Swimming is a great life skill for children of all ages and abilities. Not only does it help kids become safer in the water, but it’s also a fun activity that they will surely love. Kids with unique needs can enjoy the wonders of swimming and more with adaptive swim lessons.
This article walks you through this type of swim lesson: what it is, how it works, and how it can help your child with special needs.
What are Adaptive Swim Lessons?
Adaptive swim lessons are an approach designed to help your child with special needs navigate aquatic spaces. They adjust the teaching environment based on your child’s abilities, conditions, and goals. They allow for factors often overlooked in a typical swimming lesson setting.
This approach provides a safe, supportive environment for children with physical impediments, sensory overloads, behavioral challenges, anxiety, and other needs. It’s a great way to get your kid with unique needs to enjoy what the water has in store.
Benefits of Special Needs Swim Lessons
Swimming offers many benefits for kids of all ages and abilities. Here’s what your kids can enjoy when they take swim lessons for special needs.
Keeps Kids Safer
Kids of all ages are at risk of accidental drowning, but the risk becomes higher for kids on the spectrum. The National Autism Association also reports drowning as one of the leading causes of death for people with autism.

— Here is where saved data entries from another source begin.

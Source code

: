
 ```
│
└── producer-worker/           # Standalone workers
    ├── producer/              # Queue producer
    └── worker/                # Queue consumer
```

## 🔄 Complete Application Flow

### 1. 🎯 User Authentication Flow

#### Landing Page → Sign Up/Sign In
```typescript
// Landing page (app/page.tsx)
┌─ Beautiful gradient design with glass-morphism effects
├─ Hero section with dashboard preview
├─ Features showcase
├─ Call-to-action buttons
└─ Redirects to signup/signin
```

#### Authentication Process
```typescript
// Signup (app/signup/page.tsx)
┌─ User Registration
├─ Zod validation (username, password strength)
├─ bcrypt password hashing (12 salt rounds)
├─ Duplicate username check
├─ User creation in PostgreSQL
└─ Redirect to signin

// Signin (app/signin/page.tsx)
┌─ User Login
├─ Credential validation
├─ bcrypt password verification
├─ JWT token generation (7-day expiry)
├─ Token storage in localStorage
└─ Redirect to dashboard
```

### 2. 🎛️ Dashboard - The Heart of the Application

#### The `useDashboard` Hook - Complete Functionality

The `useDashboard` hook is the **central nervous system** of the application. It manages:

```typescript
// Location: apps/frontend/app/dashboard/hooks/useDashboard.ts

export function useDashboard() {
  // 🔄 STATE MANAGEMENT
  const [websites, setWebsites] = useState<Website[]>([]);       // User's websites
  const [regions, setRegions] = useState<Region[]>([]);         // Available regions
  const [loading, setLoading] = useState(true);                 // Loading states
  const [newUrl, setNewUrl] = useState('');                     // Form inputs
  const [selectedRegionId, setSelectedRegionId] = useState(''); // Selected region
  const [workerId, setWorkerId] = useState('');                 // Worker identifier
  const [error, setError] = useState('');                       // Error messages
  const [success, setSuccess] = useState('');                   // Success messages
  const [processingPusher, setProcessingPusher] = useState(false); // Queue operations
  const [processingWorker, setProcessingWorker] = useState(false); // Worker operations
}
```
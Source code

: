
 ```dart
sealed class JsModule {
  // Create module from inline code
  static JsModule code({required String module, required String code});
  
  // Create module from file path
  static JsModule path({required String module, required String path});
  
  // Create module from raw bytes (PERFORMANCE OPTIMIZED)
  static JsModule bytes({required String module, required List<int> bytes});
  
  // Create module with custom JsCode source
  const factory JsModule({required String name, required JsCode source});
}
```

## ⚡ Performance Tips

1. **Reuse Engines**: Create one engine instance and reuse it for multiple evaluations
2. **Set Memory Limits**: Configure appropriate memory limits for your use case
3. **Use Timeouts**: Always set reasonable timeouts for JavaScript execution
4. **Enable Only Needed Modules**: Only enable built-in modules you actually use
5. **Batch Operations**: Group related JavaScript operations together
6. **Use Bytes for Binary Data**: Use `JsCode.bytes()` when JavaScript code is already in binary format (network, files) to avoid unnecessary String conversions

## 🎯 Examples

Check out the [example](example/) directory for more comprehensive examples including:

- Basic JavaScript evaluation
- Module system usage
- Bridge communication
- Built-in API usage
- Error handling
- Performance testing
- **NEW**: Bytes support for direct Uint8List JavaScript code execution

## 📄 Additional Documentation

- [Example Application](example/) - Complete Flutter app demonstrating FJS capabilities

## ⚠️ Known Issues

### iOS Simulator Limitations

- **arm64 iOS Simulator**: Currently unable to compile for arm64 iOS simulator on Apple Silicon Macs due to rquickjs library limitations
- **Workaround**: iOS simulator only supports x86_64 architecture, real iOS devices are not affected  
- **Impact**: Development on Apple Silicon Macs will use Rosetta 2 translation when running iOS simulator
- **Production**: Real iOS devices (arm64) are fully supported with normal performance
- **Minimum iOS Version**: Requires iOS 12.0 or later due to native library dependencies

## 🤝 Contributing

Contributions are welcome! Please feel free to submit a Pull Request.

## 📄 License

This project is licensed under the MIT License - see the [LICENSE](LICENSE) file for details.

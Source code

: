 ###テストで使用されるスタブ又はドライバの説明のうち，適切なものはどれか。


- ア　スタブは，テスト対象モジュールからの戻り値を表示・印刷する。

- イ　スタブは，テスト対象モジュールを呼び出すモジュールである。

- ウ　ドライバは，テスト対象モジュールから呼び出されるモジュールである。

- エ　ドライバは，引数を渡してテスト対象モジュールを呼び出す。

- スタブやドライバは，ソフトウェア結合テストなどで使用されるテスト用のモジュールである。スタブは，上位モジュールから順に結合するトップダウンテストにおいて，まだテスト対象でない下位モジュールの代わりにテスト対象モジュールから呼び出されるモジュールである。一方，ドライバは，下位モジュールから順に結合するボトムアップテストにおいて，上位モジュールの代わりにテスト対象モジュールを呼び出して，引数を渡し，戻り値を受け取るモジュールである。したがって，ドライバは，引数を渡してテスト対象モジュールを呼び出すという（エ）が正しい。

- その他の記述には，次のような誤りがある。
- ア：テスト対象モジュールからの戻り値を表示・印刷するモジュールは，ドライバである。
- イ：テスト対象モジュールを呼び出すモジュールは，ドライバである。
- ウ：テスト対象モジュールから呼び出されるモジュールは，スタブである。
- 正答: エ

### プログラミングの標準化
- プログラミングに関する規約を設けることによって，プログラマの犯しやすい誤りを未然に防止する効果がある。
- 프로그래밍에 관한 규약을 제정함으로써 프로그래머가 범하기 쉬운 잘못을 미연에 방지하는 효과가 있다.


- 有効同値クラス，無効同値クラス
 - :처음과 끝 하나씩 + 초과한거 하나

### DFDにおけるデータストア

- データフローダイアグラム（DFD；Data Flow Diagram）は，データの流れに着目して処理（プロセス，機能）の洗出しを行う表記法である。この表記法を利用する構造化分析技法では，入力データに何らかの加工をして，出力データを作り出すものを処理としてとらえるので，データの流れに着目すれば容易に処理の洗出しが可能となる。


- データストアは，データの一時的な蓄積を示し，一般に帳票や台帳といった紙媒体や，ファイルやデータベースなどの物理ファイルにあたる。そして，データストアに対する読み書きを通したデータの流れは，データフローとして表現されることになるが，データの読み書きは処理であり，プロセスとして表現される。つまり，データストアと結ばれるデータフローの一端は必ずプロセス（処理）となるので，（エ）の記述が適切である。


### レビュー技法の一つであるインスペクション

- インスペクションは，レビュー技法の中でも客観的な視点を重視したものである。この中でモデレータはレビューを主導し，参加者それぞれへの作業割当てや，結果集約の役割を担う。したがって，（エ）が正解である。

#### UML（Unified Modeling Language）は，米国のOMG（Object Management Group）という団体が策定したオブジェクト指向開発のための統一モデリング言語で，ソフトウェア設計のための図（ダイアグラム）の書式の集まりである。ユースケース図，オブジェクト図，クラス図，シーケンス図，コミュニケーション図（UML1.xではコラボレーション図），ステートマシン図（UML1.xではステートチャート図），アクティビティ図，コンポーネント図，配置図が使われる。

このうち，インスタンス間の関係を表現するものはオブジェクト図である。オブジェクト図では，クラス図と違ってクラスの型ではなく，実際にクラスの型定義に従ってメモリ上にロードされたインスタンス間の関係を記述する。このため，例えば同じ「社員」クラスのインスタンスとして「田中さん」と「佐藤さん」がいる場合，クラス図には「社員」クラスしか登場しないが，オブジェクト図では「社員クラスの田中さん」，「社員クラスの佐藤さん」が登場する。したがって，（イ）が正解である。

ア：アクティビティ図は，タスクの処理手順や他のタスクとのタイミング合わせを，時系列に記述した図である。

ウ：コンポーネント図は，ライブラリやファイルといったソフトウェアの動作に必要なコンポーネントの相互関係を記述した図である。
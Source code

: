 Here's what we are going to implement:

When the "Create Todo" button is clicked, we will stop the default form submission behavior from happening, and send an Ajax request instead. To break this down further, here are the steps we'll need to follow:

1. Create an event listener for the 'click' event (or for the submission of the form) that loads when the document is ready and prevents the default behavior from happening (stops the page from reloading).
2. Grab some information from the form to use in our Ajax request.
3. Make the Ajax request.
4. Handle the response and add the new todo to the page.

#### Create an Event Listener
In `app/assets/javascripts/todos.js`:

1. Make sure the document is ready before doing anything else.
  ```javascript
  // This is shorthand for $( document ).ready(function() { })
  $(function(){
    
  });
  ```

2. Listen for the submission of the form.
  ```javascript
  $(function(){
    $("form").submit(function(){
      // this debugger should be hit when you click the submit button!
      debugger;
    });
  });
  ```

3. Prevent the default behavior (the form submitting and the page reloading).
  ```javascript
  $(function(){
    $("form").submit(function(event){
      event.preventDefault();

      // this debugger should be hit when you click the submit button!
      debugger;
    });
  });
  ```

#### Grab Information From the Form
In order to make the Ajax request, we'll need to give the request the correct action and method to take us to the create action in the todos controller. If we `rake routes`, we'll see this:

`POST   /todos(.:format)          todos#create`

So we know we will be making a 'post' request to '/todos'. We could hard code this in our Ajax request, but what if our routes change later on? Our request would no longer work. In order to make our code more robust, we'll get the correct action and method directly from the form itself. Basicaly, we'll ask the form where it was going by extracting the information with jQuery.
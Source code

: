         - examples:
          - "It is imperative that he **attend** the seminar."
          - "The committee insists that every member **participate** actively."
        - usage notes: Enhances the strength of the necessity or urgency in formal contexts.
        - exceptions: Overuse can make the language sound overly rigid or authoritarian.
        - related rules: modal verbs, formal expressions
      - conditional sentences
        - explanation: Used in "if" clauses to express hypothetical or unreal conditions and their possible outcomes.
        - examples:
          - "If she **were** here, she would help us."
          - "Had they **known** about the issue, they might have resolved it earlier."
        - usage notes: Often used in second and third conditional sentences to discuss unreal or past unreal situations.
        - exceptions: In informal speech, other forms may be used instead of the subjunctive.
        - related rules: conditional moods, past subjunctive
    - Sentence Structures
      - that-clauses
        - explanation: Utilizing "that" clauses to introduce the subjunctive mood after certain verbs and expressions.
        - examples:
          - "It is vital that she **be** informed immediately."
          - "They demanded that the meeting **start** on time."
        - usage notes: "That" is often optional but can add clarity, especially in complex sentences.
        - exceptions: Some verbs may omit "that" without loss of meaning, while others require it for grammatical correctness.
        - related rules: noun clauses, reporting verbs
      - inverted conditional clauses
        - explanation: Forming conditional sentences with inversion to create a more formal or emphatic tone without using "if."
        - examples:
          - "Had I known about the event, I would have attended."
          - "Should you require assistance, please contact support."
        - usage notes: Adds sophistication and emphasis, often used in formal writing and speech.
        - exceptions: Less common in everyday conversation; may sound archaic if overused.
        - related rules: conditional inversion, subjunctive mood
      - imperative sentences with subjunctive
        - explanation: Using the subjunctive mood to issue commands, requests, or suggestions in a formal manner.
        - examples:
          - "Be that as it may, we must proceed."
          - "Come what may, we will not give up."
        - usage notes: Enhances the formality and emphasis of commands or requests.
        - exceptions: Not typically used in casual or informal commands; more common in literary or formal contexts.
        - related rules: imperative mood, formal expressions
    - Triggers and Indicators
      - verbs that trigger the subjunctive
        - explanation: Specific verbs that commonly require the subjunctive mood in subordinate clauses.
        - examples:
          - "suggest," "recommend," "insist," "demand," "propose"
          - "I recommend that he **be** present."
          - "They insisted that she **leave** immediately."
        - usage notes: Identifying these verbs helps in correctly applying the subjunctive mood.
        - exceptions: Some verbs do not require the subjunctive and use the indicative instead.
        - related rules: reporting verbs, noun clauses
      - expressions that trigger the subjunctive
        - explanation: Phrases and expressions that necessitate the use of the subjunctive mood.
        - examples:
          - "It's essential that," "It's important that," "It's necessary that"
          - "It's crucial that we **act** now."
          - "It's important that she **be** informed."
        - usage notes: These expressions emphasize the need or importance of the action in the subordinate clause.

Teaching your child how to swim can help prevent this incident. It equips your kid with the skills to stay safe in the water.
Exercises The Body
Swimming is a great aerobic exercise to promote your child’s physical well-being. For one, it gently works the muscles to be strong and sturdy. The arm movements also expand their range of motion and stretch their joints.
Aside from this, controlling their breath underwater helps improve their lung capacity. It’s also great for training bodily coordination and balance.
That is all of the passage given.